Hem ülkemiz çalışanlarını hem de ülkemiz müşterilerini adeta sömüren bu anlayışa seve seve hizmet eden eli kamçılı acımasız kahya rolünü kimlerin oynadığını söylemeye gerek var mı bilmem ? Bankacılar bu sorunun da cevabını en net bilenler ve gerekirse yine hep bir ağızdan haykırabilecek olanlardır . Ülkemiz kaynaklarını , çalıştırdığı ülkemiz insanı aracılığı ile yine ülkemiz insanının cebinden alıp başka ülkelerdeki kendi cüzdanına koyan bu sömürgeci zihniyet bakalım daha ne kadar bu eziyeti sürdürecek ? Kölelerin dizilerde ulaştığı “ Mutlu Son” bir gün bankacılar için de gerçek olacak mı bakalım ? Kendini “ köle” gibi hisseden bankacılara tavsiyem bu hafta sonu oturup “ kölelik” ile ilgili umut veren , kurtuluş hikayesi içeren bir film izlemeleri.
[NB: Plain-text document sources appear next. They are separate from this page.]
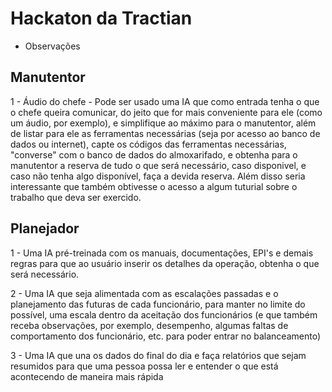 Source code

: # Hackaton da Tractian

 - Observações
## Manutentor
1 - Áudio do chefe - Pode ser usado uma IA que como entrada tenha o que o chefe queira comunicar, do jeito que for mais conveniente para ele (como um áudio, por exemplo), e simplifique ao máximo para o manutentor, além de listar para ele as ferramentas necessárias (seja por acesso ao banco de dados ou internet), capte os códigos das ferramentas necessárias, "converse" com o banco de dados do almoxarifado, e obtenha para o manutentor a reserva de tudo o que será necessário, caso disponivel, e caso não tenha algo disponível, faça a devida reserva. Além disso seria interessante que também obtivesse o acesso a algum tuturial sobre o trabalho que deva ser exercido.


## Planejador
1 - Uma IA pré-treinada com os manuais, documentações, EPI's e demais regras para que ao usuário inserir os detalhes da operação, obtenha o que será necessário.

2 - Uma IA que seja alimentada com as escalações passadas e o planejamento das futuras de cada funcionário, para manter no limite do possível, uma escala dentro da aceitação dos funcionários (e que também receba observações, por exemplo, desempenho, algumas faltas de comportamento dos funcionário, etc. para poder entrar no balanceamento)

3 - Uma IA que una os dados do final do dia e faça relatórios que sejam resumidos para que uma pessoa possa ler e entender o que está acontecendo de maneira mais rápida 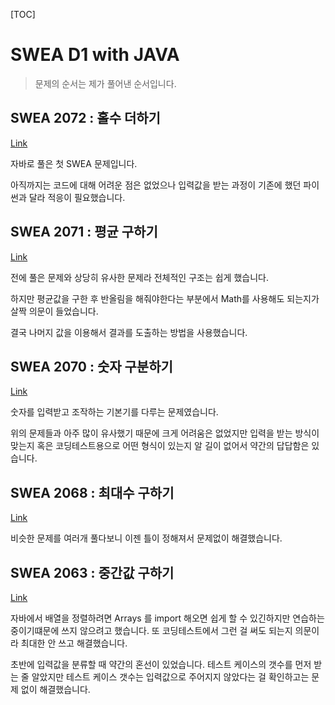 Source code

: [TOC]

# SWEA D1 with JAVA

> 문제의 순서는 제가 풀어낸 순서입니다.

## SWEA 2072 : 홀수 더하기

 [Link](https://github.com/BonHyuck/Java/blob/master/workspace/D1/src/SWEA2072.java)

자바로 풀은 첫 SWEA 문제입니다. 

아직까지는 코드에 대해 어려운 점은 없었으나 입력값을 받는 과정이 기존에 했던 파이썬과 달라 적응이 필요했습니다.



## SWEA 2071 : 평균 구하기

 [Link](https://github.com/BonHyuck/Java/blob/master/workspace/D1/src/SWEA2071.java)

전에 풀은 문제와 상당히 유사한 문제라 전체적인 구조는 쉽게 했습니다. 

하지만 평균값을 구한 후 반올림을 해줘야한다는 부분에서 Math를 사용해도 되는지가 살짝 의문이 들었습니다.

결국 나머지 값을 이용해서 결과를 도출하는 방법을 사용했습니다.



## SWEA 2070 : 숫자 구분하기

 [Link](https://github.com/BonHyuck/Java/blob/master/workspace/D1/src/SWEA2070.java)

숫자를 입력받고 조작하는 기본기를 다루는 문제였습니다.

위의 문제들과 아주 많이 유사했기 때문에 크게 어려움은 없었지만 입력을 받는 방식이 맞는지 혹은 코딩테스트용으로 어떤 형식이 있는지 알 길이 없어서 약간의 답답함은 있습니다.



## SWEA 2068 : 최대수 구하기

[Link](https://github.com/BonHyuck/Java/blob/master/workspace/D1/src/SWEA2068.java)

비슷한 문제를 여러개 풀다보니 이젠 틀이 정해져서 문제없이 해결했습니다.



## SWEA 2063 : 중간값 구하기

[Link](https://github.com/BonHyuck/Java/blob/master/workspace/D1/src/SWEA2063.java)

자바에서 배열을 정렬하려면 Arrays 를 import 해오면 쉽게 할 수 있긴하지만 연습하는 중이기떄문에 쓰지 않으려고 했습니다. 또 코딩테스트에서 그런 걸 써도 되는지 의문이라 최대한 안 쓰고 해결했습니다. 

초반에 입력값을 분류할 때 약간의 혼선이 있었습니다. 테스트 케이스의 갯수를 먼저 받는 줄 알았지만 테스트 케이스 갯수는 입력값으로 주어지지 않았다는 걸 확인하고는 문제 없이 해결했습니다. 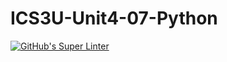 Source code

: # ICS3U-Unit4-07-Python

[![GitHub's Super Linter](https://github.com/michael-clermont1/ICS3U-Unit4-07-Python/workflows/GitHub's%20Super%20Linter/badge.svg)](https://github.com/michael-clermont1/ICS3U-Unit4-07-Python/actions)
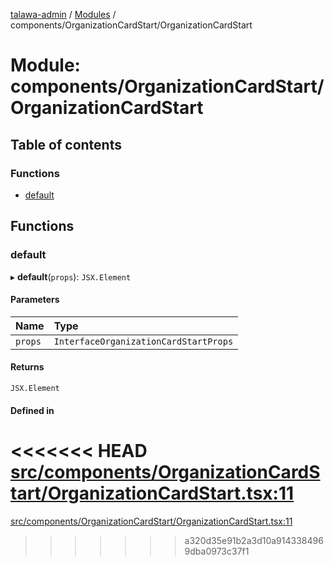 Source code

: [talawa-admin](../README.md) / [Modules](../modules.md) / components/OrganizationCardStart/OrganizationCardStart

# Module: components/OrganizationCardStart/OrganizationCardStart

## Table of contents

### Functions

- [default](components_OrganizationCardStart_OrganizationCardStart.md#default)

## Functions

### default

▸ **default**(`props`): `JSX.Element`

#### Parameters

| Name | Type |
| :------ | :------ |
| `props` | `InterfaceOrganizationCardStartProps` |

#### Returns

`JSX.Element`

#### Defined in

<<<<<<< HEAD
[src/components/OrganizationCardStart/OrganizationCardStart.tsx:11](https://github.com/PalisadoesFoundation/talawa-admin/blob/12d9229/src/components/OrganizationCardStart/OrganizationCardStart.tsx#L11)
=======
[src/components/OrganizationCardStart/OrganizationCardStart.tsx:11](https://github.com/PalisadoesFoundation/talawa-admin/blob/b619a0d/src/components/OrganizationCardStart/OrganizationCardStart.tsx#L11)
>>>>>>> a320d35e91b2a3d10a9143384969dba0973c37f1
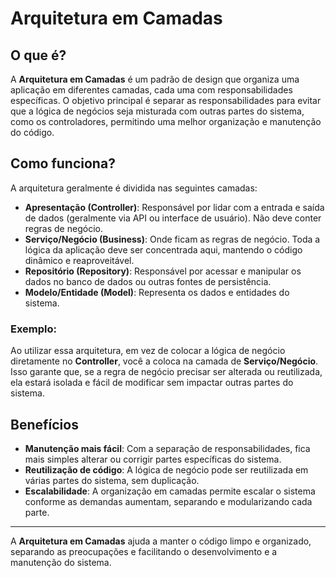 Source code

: # Arquitetura em Camadas

## O que é?

A **Arquitetura em Camadas** é um padrão de design que organiza uma aplicação em diferentes camadas, cada uma com responsabilidades específicas. O objetivo principal é separar as responsabilidades para evitar que a lógica de negócios seja misturada com outras partes do sistema, como os controladores, permitindo uma melhor organização e manutenção do código.

## Como funciona?

A arquitetura geralmente é dividida nas seguintes camadas:

- **Apresentação (Controller)**: Responsável por lidar com a entrada e saída de dados (geralmente via API ou interface de usuário). Não deve conter regras de negócio.
- **Serviço/Negócio (Business)**: Onde ficam as regras de negócio. Toda a lógica da aplicação deve ser concentrada aqui, mantendo o código dinâmico e reaproveitável.
- **Repositório (Repository)**: Responsável por acessar e manipular os dados no banco de dados ou outras fontes de persistência.
- **Modelo/Entidade (Model)**: Representa os dados e entidades do sistema.

### Exemplo:

Ao utilizar essa arquitetura, em vez de colocar a lógica de negócio diretamente no **Controller**, você a coloca na camada de **Serviço/Negócio**. Isso garante que, se a regra de negócio precisar ser alterada ou reutilizada, ela estará isolada e fácil de modificar sem impactar outras partes do sistema.

## Benefícios

- **Manutenção mais fácil**: Com a separação de responsabilidades, fica mais simples alterar ou corrigir partes específicas do sistema.
- **Reutilização de código**: A lógica de negócio pode ser reutilizada em várias partes do sistema, sem duplicação.
- **Escalabilidade**: A organização em camadas permite escalar o sistema conforme as demandas aumentam, separando e modularizando cada parte.

---

A **Arquitetura em Camadas** ajuda a manter o código limpo e organizado, separando as preocupações e facilitando o desenvolvimento e a manutenção do sistema.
Hangi dönemde geçerse geçsin sömürgeciliğin ve köleliğin şartları da, mantığı da , ondan kurtuluş yolları da aynıdır . İzlerken herkesin olaylarla kendi yaşadıkları arasında bağlantılar kurup kendine has dersler çıkaracağına ve kurtuluşa dair ilham alacağına eminim. Direnciniz bol olsun. Kurtuluş yolunda herkese bol şans.